An exact, complete copy of the entries is needed, with the pictures left out.

(Source records)
========================================

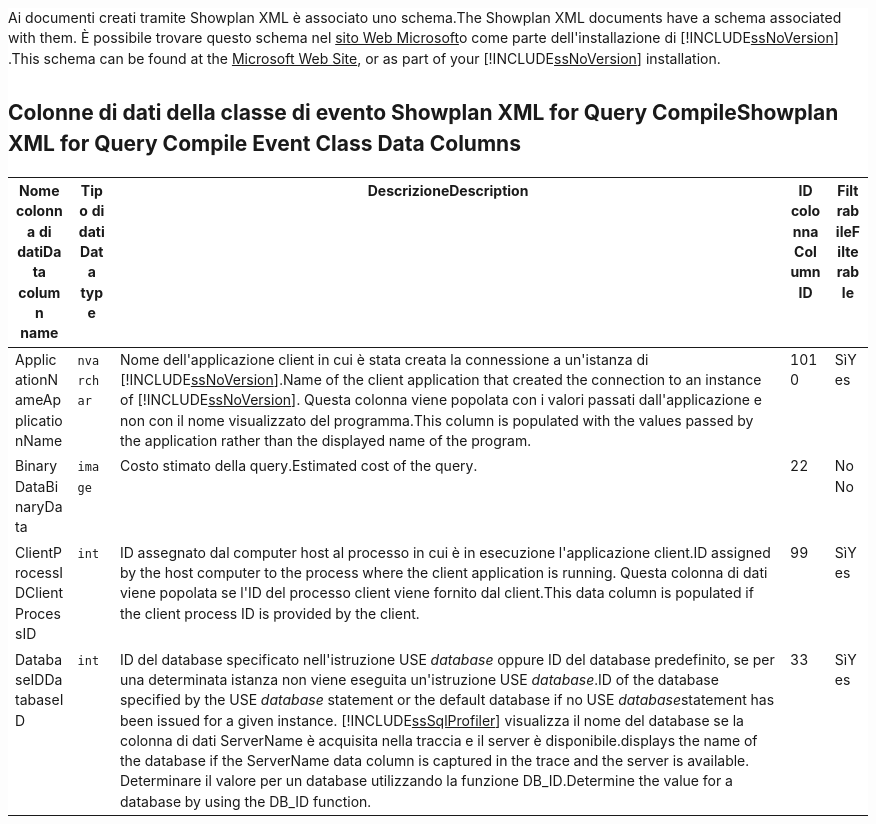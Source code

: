  <span data-ttu-id="588ad-107">Ai documenti creati tramite Showplan XML è associato uno schema.</span><span class="sxs-lookup"><span data-stu-id="588ad-107">The Showplan XML documents have a schema associated with them.</span></span> <span data-ttu-id="588ad-108">È possibile trovare questo schema nel [sito Web Microsoft](https://go.microsoft.com/fwlink/?LinkId=41740)o come parte dell'installazione di [!INCLUDE[ssNoVersion](../../includes/ssnoversion-md.md)] .</span><span class="sxs-lookup"><span data-stu-id="588ad-108">This schema can be found at the [Microsoft Web Site](https://go.microsoft.com/fwlink/?LinkId=41740), or as part of your [!INCLUDE[ssNoVersion](../../includes/ssnoversion-md.md)] installation.</span></span>  
  
## <a name="showplan-xml-for-query-compile-event-class-data-columns"></a><span data-ttu-id="588ad-109">Colonne di dati della classe di evento Showplan XML for Query Compile</span><span class="sxs-lookup"><span data-stu-id="588ad-109">Showplan XML for Query Compile Event Class Data Columns</span></span>  
  
|<span data-ttu-id="588ad-110">Nome colonna di dati</span><span class="sxs-lookup"><span data-stu-id="588ad-110">Data column name</span></span>|<span data-ttu-id="588ad-111">Tipo di dati</span><span class="sxs-lookup"><span data-stu-id="588ad-111">Data type</span></span>|<span data-ttu-id="588ad-112">Descrizione</span><span class="sxs-lookup"><span data-stu-id="588ad-112">Description</span></span>|<span data-ttu-id="588ad-113">ID colonna</span><span class="sxs-lookup"><span data-stu-id="588ad-113">Column ID</span></span>|<span data-ttu-id="588ad-114">Filtrabile</span><span class="sxs-lookup"><span data-stu-id="588ad-114">Filterable</span></span>|  
|----------------------|---------------|-----------------|---------------|----------------|  
|<span data-ttu-id="588ad-115">ApplicationName</span><span class="sxs-lookup"><span data-stu-id="588ad-115">ApplicationName</span></span>|`nvarchar`|<span data-ttu-id="588ad-116">Nome dell'applicazione client in cui è stata creata la connessione a un'istanza di [!INCLUDE[ssNoVersion](../../includes/ssnoversion-md.md)].</span><span class="sxs-lookup"><span data-stu-id="588ad-116">Name of the client application that created the connection to an instance of [!INCLUDE[ssNoVersion](../../includes/ssnoversion-md.md)].</span></span> <span data-ttu-id="588ad-117">Questa colonna viene popolata con i valori passati dall'applicazione e non con il nome visualizzato del programma.</span><span class="sxs-lookup"><span data-stu-id="588ad-117">This column is populated with the values passed by the application rather than the displayed name of the program.</span></span>|<span data-ttu-id="588ad-118">10</span><span class="sxs-lookup"><span data-stu-id="588ad-118">10</span></span>|<span data-ttu-id="588ad-119">Sì</span><span class="sxs-lookup"><span data-stu-id="588ad-119">Yes</span></span>|  
|<span data-ttu-id="588ad-120">BinaryData</span><span class="sxs-lookup"><span data-stu-id="588ad-120">BinaryData</span></span>|`image`|<span data-ttu-id="588ad-121">Costo stimato della query.</span><span class="sxs-lookup"><span data-stu-id="588ad-121">Estimated cost of the query.</span></span>|<span data-ttu-id="588ad-122">2</span><span class="sxs-lookup"><span data-stu-id="588ad-122">2</span></span>|<span data-ttu-id="588ad-123">No</span><span class="sxs-lookup"><span data-stu-id="588ad-123">No</span></span>|  
|<span data-ttu-id="588ad-124">ClientProcessID</span><span class="sxs-lookup"><span data-stu-id="588ad-124">ClientProcessID</span></span>|`int`|<span data-ttu-id="588ad-125">ID assegnato dal computer host al processo in cui è in esecuzione l'applicazione client.</span><span class="sxs-lookup"><span data-stu-id="588ad-125">ID assigned by the host computer to the process where the client application is running.</span></span> <span data-ttu-id="588ad-126">Questa colonna di dati viene popolata se l'ID del processo client viene fornito dal client.</span><span class="sxs-lookup"><span data-stu-id="588ad-126">This data column is populated if the client process ID is provided by the client.</span></span>|<span data-ttu-id="588ad-127">9</span><span class="sxs-lookup"><span data-stu-id="588ad-127">9</span></span>|<span data-ttu-id="588ad-128">Sì</span><span class="sxs-lookup"><span data-stu-id="588ad-128">Yes</span></span>|  
|<span data-ttu-id="588ad-129">DatabaseID</span><span class="sxs-lookup"><span data-stu-id="588ad-129">DatabaseID</span></span>|`int`|<span data-ttu-id="588ad-130">ID del database specificato nell'istruzione USE *database* oppure ID del database predefinito, se per una determinata istanza non viene eseguita un'istruzione USE *database*.</span><span class="sxs-lookup"><span data-stu-id="588ad-130">ID of the database specified by the USE *database* statement or the default database if no USE *database*statement has been issued for a given instance.</span></span> [!INCLUDE[ssSqlProfiler](../../includes/sssqlprofiler-md.md)] <span data-ttu-id="588ad-131">visualizza il nome del database se la colonna di dati ServerName è acquisita nella traccia e il server è disponibile.</span><span class="sxs-lookup"><span data-stu-id="588ad-131">displays the name of the database if the ServerName data column is captured in the trace and the server is available.</span></span> <span data-ttu-id="588ad-132">Determinare il valore per un database utilizzando la funzione DB_ID.</span><span class="sxs-lookup"><span data-stu-id="588ad-132">Determine the value for a database by using the DB_ID function.</span></span>|<span data-ttu-id="588ad-133">3</span><span class="sxs-lookup"><span data-stu-id="588ad-133">3</span></span>|<span data-ttu-id="588ad-134">Sì</span><span class="sxs-lookup"><span data-stu-id="588ad-134">Yes</span></span>|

========================================

» Solution to this task:
Source code

:  <span data-ttu-id="588ad-107">Ai documenti creati tramite Showplan XML è associato uno schema.</span><span class="sxs-lookup"><span data-stu-id="588ad-107">The Showplan XML documents have a schema associated with them.</span></span> <span data-ttu-id="588ad-108">È possibile trovare questo schema nel [sito Web Microsoft](https://go.microsoft.com/fwlink/?LinkId=41740)o come parte dell'installazione di [!INCLUDE[ssNoVersion](../../includes/ssnoversion-md.md)] .</span><span class="sxs-lookup"><span data-stu-id="588ad-108">This schema can be found at the [Microsoft Web Site](https://go.microsoft.com/fwlink/?LinkId=41740), or as part of your [!INCLUDE[ssNoVersion](../../includes/ssnoversion-md.md)] installation.</span></span>  
  
## <a name="showplan-xml-for-query-compile-event-class-data-columns"></a><span data-ttu-id="588ad-109">Colonne di dati della classe di evento Showplan XML for Query Compile</span><span class="sxs-lookup"><span data-stu-id="588ad-109">Showplan XML for Query Compile Event Class Data Columns</span></span>  
  
|<span data-ttu-id="588ad-110">Nome colonna di dati</span><span class="sxs-lookup"><span data-stu-id="588ad-110">Data column name</span></span>|<span data-ttu-id="588ad-111">Tipo di dati</span><span class="sxs-lookup"><span data-stu-id="588ad-111">Data type</span></span>|<span data-ttu-id="588ad-112">Descrizione</span><span class="sxs-lookup"><span data-stu-id="588ad-112">Description</span></span>|<span data-ttu-id="588ad-113">ID colonna</span><span class="sxs-lookup"><span data-stu-id="588ad-113">Column ID</span></span>|<span data-ttu-id="588ad-114">Filtrabile</span><span class="sxs-lookup"><span data-stu-id="588ad-114">Filterable</span></span>|  
|----------------------|---------------|-----------------|---------------|----------------|  
|<span data-ttu-id="588ad-115">ApplicationName</span><span class="sxs-lookup"><span data-stu-id="588ad-115">ApplicationName</span></span>|`nvarchar`|<span data-ttu-id="588ad-116">Nome dell'applicazione client in cui è stata creata la connessione a un'istanza di [!INCLUDE[ssNoVersion](../../includes/ssnoversion-md.md)].</span><span class="sxs-lookup"><span data-stu-id="588ad-116">Name of the client application that created the connection to an instance of [!INCLUDE[ssNoVersion](../../includes/ssnoversion-md.md)].</span></span> <span data-ttu-id="588ad-117">Questa colonna viene popolata con i valori passati dall'applicazione e non con il nome visualizzato del programma.</span><span class="sxs-lookup"><span data-stu-id="588ad-117">This column is populated with the values passed by the application rather than the displayed name of the program.</span></span>|<span data-ttu-id="588ad-118">10</span><span class="sxs-lookup"><span data-stu-id="588ad-118">10</span></span>|<span data-ttu-id="588ad-119">Sì</span><span class="sxs-lookup"><span data-stu-id="588ad-119">Yes</span></span>|  
|<span data-ttu-id="588ad-120">BinaryData</span><span class="sxs-lookup"><span data-stu-id="588ad-120">BinaryData</span></span>|`image`|<span data-ttu-id="588ad-121">Costo stimato della query.</span><span class="sxs-lookup"><span data-stu-id="588ad-121">Estimated cost of the query.</span></span>|<span data-ttu-id="588ad-122">2</span><span class="sxs-lookup"><span data-stu-id="588ad-122">2</span></span>|<span data-ttu-id="588ad-123">No</span><span class="sxs-lookup"><span data-stu-id="588ad-123">No</span></span>|  
|<span data-ttu-id="588ad-124">ClientProcessID</span><span class="sxs-lookup"><span data-stu-id="588ad-124">ClientProcessID</span></span>|`int`|<span data-ttu-id="588ad-125">ID assegnato dal computer host al processo in cui è in esecuzione l'applicazione client.</span><span class="sxs-lookup"><span data-stu-id="588ad-125">ID assigned by the host computer to the process where the client application is running.</span></span> <span data-ttu-id="588ad-126">Questa colonna di dati viene popolata se l'ID del processo client viene fornito dal client.</span><span class="sxs-lookup"><span data-stu-id="588ad-126">This data column is populated if the client process ID is provided by the client.</span></span>|<span data-ttu-id="588ad-127">9</span><span class="sxs-lookup"><span data-stu-id="588ad-127">9</span></span>|<span data-ttu-id="588ad-128">Sì</span><span class="sxs-lookup"><span data-stu-id="588ad-128">Yes</span></span>|  
|<span data-ttu-id="588ad-129">DatabaseID</span><span class="sxs-lookup"><span data-stu-id="588ad-129">DatabaseID</span></span>|`int`|<span data-ttu-id="588ad-130">ID del database specificato nell'istruzione USE *database* oppure ID del database predefinito, se per una determinata istanza non viene eseguita un'istruzione USE *database*.</span><span class="sxs-lookup"><span data-stu-id="588ad-130">ID of the database specified by the USE *database* statement or the default database if no USE *database*statement has been issued for a given instance.</span></span> [!INCLUDE[ssSqlProfiler](../../includes/sssqlprofiler-md.md)] <span data-ttu-id="588ad-131">visualizza il nome del database se la colonna di dati ServerName è acquisita nella traccia e il server è disponibile.</span><span class="sxs-lookup"><span data-stu-id="588ad-131">displays the name of the database if the ServerName data column is captured in the trace and the server is available.</span></span> <span data-ttu-id="588ad-132">Determinare il valore per un database utilizzando la funzione DB_ID.</span><span class="sxs-lookup"><span data-stu-id="588ad-132">Determine the value for a database by using the DB_ID function.</span></span>|<span data-ttu-id="588ad-133">3</span><span class="sxs-lookup"><span data-stu-id="588ad-133">3</span></span>|<span data-ttu-id="588ad-134">Sì</span><span class="sxs-lookup"><span data-stu-id="588ad-134">Yes</span></span>|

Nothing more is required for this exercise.